Task objective:
Reproduce only the lines from the line containing "하나의 상자에 이 기능을" to the end of the entries below, including both of those lines.
** Data for this exercise follows **
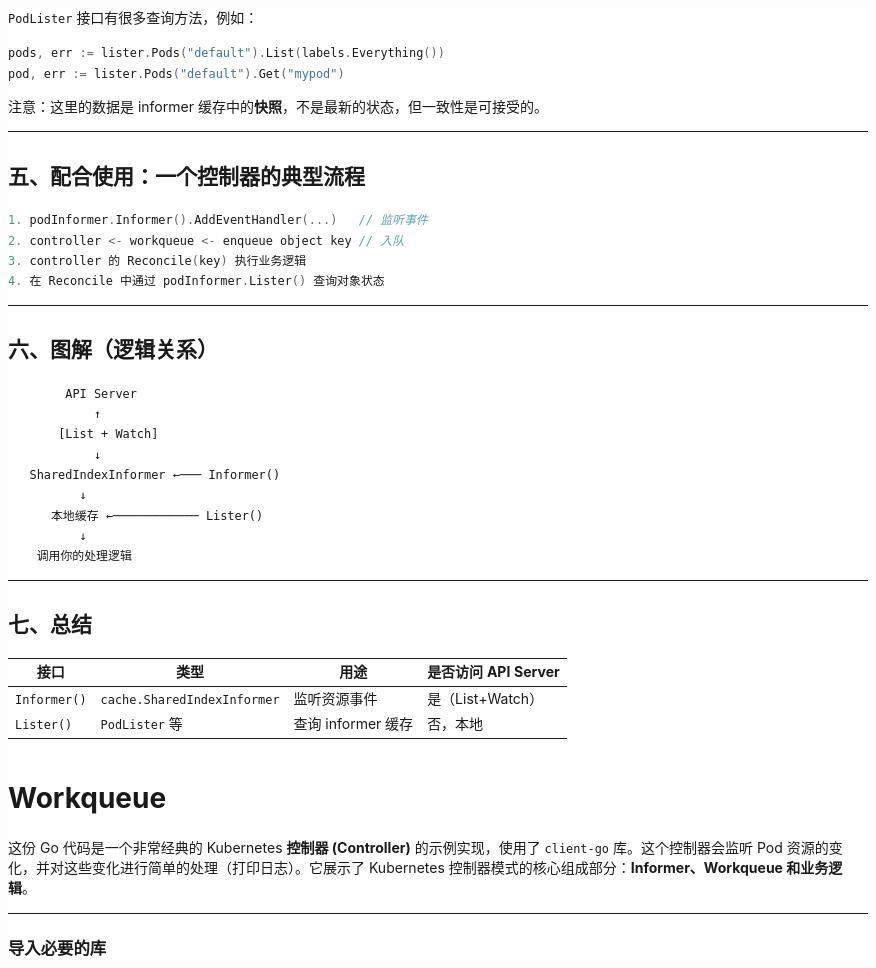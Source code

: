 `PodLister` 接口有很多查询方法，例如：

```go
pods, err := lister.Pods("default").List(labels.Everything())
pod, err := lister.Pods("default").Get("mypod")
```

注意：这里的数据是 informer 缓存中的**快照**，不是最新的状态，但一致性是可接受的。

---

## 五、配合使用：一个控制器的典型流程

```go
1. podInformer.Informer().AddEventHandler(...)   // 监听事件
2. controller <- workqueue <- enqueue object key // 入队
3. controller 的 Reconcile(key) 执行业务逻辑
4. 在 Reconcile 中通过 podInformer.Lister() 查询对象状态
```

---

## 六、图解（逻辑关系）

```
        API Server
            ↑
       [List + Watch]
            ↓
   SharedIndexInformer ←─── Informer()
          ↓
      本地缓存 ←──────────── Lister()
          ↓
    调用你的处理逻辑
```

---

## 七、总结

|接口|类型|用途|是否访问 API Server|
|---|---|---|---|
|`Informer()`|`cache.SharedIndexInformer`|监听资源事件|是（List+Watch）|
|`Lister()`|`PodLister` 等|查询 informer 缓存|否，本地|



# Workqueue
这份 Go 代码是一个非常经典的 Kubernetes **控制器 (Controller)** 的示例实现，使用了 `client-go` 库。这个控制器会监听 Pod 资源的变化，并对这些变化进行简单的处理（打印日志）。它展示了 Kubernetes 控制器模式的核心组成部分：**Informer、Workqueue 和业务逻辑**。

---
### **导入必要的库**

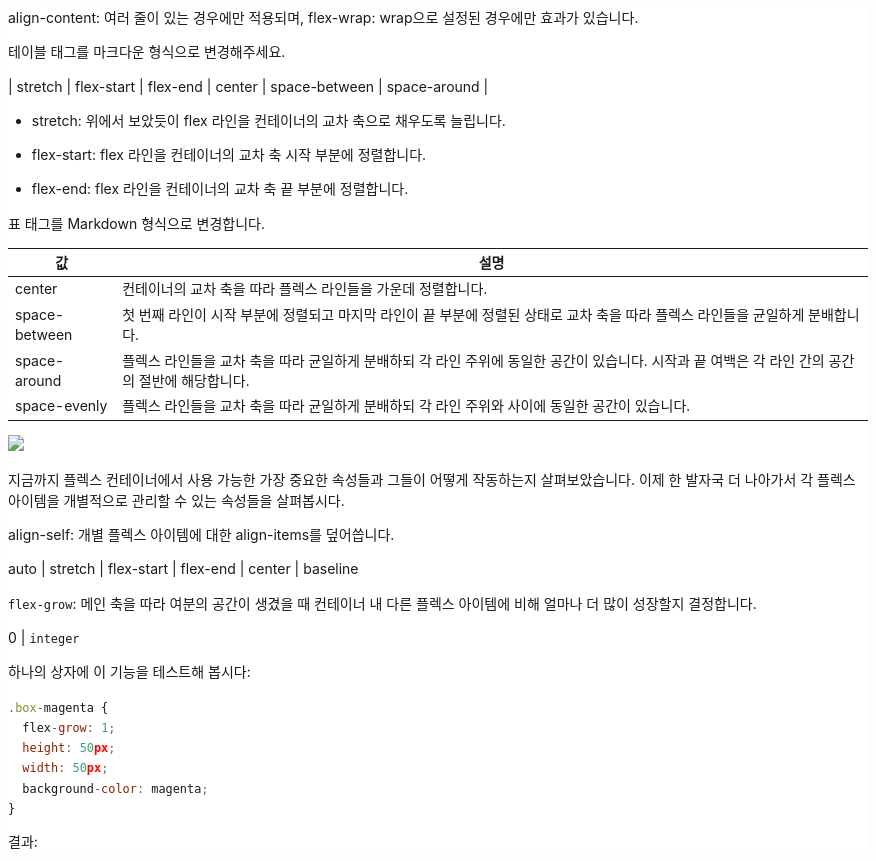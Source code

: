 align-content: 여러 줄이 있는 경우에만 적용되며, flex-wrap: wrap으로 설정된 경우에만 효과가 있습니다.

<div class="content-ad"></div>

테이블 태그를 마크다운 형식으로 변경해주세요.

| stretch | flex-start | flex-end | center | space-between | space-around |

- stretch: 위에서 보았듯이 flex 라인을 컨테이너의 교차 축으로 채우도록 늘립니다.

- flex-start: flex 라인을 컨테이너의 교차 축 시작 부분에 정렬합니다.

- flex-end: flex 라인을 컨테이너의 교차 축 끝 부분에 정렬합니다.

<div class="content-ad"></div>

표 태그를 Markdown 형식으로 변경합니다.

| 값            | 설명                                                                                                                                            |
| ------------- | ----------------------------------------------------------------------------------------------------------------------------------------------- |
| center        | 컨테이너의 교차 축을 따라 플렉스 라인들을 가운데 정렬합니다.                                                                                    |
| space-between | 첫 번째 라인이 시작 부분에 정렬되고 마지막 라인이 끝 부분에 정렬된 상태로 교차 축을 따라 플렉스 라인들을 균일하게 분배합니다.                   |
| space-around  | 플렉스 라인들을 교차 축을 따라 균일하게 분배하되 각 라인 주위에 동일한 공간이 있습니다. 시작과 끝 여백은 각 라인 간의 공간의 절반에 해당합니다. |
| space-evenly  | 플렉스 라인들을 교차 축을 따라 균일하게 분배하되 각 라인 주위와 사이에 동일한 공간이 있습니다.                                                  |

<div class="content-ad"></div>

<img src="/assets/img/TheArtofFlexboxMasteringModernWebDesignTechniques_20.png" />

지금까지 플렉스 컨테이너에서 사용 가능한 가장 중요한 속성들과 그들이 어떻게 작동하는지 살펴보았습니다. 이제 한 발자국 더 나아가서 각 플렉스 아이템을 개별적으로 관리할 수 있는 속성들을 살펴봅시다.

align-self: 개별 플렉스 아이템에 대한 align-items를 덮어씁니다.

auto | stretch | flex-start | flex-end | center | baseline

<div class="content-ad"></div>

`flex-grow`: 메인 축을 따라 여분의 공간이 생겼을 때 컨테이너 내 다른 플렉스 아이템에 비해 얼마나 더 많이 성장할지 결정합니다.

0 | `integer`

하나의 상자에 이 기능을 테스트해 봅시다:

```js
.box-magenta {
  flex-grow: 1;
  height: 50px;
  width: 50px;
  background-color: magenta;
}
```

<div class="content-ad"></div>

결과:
** End of Data for this exercise **
Response to the task:
하나의 상자에 이 기능을 테스트해 봅시다:

```js
.box-magenta {
  flex-grow: 1;
  height: 50px;
  width: 50px;
  background-color: magenta;
}
```

<div class="content-ad"></div>

결과:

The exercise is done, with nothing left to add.